:: WHAT TO WORK ON ::
Nothing outside the range is wanted. Repeat exactly the lines below from the one with "Le module http" through the one with "REQUETE (req) = client".

____

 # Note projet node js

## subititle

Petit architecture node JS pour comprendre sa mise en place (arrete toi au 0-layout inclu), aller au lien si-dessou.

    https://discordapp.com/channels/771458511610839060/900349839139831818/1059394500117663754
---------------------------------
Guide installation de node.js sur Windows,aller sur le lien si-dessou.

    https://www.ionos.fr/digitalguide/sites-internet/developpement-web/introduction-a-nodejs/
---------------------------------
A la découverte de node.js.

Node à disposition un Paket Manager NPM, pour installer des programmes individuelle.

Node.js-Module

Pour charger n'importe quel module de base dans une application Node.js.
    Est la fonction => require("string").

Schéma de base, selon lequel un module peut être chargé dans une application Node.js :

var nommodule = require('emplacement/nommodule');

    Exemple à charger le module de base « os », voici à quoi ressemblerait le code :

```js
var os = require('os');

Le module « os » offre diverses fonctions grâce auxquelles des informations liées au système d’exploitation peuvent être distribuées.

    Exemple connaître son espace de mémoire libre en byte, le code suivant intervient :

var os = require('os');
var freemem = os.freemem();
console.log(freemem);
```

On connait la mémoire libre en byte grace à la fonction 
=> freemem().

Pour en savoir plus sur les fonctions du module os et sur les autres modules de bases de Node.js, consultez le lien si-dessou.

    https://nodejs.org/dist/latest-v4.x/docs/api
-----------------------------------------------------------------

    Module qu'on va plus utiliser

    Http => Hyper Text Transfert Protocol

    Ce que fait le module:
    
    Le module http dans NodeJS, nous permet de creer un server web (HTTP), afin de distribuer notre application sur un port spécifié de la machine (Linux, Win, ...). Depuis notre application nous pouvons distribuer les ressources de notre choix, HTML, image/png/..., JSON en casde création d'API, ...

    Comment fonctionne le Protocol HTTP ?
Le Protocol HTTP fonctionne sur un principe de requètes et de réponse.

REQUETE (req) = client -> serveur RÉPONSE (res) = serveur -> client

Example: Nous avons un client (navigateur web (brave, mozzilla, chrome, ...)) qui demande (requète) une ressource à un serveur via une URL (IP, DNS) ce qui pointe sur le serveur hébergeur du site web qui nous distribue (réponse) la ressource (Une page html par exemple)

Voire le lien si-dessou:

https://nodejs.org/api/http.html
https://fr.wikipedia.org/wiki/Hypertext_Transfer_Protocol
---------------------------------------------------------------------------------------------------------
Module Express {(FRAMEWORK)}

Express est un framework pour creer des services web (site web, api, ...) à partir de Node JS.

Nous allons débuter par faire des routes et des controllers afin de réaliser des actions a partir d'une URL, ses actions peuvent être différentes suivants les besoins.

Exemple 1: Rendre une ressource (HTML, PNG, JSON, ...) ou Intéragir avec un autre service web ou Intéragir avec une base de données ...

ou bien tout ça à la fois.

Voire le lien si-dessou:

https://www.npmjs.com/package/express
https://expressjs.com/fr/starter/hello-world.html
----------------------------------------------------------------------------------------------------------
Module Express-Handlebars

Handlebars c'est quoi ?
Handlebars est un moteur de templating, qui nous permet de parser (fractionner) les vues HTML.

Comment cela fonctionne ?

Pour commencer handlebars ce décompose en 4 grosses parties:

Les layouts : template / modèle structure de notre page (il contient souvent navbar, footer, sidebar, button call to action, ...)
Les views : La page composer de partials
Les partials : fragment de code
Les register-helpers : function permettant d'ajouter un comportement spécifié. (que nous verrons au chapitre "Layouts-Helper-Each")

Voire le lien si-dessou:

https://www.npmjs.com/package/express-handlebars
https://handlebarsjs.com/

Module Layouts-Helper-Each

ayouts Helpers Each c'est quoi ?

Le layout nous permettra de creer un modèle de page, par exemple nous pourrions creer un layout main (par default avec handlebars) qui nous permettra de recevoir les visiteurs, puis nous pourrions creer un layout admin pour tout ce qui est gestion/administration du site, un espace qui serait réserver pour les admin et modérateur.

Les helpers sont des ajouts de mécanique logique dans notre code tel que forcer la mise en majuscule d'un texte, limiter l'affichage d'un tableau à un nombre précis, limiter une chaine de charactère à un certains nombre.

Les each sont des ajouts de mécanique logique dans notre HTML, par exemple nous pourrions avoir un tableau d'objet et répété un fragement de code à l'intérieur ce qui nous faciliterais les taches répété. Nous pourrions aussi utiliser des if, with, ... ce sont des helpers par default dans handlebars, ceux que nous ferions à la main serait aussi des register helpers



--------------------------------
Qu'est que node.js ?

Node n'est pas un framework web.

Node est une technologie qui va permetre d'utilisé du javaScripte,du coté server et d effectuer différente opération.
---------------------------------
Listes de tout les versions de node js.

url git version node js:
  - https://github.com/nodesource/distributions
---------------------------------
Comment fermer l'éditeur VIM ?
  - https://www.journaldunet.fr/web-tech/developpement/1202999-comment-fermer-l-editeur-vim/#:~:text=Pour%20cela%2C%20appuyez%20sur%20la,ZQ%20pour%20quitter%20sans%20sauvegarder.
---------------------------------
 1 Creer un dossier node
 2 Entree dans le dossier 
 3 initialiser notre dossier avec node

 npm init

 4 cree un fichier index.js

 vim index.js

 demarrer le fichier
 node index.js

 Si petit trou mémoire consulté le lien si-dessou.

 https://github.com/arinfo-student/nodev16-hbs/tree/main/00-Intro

____

:: RESPONSE AREA ::
    Le module http dans NodeJS, nous permet de creer un server web (HTTP), afin de distribuer notre application sur un port spécifié de la machine (Linux, Win, ...). Depuis notre application nous pouvons distribuer les ressources de notre choix, HTML, image/png/..., JSON en casde création d'API, ...

    Comment fonctionne le Protocol HTTP ?
Le Protocol HTTP fonctionne sur un principe de requètes et de réponse.

REQUETE (req) = client -> serveur RÉPONSE (res) = serveur -> client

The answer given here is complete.